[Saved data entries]
== Segment start ==

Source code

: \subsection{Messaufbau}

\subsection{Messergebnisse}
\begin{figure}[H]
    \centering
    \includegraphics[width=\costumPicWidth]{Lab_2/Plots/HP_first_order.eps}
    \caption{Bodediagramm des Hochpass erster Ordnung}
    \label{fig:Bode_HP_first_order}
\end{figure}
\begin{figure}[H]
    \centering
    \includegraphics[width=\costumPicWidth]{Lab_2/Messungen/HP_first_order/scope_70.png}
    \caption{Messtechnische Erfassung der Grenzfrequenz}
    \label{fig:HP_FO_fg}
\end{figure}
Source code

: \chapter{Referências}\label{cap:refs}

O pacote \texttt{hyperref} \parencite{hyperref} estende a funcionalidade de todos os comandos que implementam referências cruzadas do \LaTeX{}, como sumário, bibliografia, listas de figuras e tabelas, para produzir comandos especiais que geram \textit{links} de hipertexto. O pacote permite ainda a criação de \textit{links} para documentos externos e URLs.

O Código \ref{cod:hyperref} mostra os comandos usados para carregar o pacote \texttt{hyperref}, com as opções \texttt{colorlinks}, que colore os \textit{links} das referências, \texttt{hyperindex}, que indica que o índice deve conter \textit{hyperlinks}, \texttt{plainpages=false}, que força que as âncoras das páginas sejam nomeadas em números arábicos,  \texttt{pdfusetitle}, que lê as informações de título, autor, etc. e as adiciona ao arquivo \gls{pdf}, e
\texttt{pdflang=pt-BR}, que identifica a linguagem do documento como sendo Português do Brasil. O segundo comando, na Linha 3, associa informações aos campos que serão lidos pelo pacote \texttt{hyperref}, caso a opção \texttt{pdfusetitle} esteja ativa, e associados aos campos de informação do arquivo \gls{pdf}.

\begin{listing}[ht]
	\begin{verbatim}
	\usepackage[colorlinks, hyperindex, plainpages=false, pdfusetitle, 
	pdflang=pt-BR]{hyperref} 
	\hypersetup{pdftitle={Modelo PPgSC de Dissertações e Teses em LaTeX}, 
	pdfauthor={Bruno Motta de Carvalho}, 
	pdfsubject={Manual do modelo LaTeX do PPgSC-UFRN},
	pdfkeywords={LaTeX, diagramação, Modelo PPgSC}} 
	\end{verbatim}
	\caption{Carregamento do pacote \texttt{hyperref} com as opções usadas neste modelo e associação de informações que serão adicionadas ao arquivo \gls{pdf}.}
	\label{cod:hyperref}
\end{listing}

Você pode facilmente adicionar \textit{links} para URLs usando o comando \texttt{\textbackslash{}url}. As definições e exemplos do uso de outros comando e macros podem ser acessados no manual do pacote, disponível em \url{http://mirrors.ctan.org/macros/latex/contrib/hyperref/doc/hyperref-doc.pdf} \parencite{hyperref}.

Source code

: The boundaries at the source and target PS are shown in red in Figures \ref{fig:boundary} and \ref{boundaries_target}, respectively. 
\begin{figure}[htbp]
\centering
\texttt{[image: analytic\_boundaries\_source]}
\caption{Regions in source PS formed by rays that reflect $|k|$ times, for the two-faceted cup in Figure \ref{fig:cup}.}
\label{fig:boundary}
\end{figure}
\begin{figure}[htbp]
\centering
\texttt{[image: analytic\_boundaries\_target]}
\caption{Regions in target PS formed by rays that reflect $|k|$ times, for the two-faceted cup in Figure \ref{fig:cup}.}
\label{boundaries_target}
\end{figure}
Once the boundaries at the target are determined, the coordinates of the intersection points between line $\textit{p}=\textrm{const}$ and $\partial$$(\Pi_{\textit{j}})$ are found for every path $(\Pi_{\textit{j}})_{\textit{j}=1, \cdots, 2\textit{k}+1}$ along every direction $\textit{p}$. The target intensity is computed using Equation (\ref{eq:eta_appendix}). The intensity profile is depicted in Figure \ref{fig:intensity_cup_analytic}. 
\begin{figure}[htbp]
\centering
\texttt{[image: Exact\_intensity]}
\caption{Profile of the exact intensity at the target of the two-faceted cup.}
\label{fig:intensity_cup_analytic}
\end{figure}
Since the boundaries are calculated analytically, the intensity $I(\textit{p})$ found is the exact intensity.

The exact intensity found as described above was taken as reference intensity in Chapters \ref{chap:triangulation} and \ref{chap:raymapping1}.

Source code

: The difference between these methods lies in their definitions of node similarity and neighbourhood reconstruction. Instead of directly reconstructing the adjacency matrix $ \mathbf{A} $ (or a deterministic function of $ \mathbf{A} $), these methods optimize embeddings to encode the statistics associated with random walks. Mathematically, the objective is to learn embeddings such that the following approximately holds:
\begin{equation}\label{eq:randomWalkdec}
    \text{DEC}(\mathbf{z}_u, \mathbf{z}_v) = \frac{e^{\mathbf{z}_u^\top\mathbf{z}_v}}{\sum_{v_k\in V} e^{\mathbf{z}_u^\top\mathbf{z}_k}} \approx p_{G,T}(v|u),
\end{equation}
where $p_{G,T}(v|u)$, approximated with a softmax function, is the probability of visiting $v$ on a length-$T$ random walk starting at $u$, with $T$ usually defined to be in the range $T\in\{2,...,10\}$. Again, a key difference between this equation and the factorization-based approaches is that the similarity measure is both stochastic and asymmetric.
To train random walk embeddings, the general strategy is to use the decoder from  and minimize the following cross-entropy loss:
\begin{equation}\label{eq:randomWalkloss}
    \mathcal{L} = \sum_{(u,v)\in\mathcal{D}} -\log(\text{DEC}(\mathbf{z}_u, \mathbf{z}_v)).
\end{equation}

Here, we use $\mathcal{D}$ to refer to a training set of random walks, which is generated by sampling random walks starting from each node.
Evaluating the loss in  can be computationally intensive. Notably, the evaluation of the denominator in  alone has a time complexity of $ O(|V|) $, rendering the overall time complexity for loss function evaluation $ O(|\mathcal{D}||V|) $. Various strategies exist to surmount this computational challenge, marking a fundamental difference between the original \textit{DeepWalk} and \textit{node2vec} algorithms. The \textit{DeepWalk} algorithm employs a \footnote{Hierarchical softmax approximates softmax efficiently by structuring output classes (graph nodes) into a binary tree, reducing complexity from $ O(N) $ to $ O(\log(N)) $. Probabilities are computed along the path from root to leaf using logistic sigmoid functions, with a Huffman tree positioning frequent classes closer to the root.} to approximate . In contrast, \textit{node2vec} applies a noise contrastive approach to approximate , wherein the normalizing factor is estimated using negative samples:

== Segment end ==

**Task to carry out:** Could you say how many lines in the data above contain "PPgSC"? Reply with the number alone.

**Your response:** 3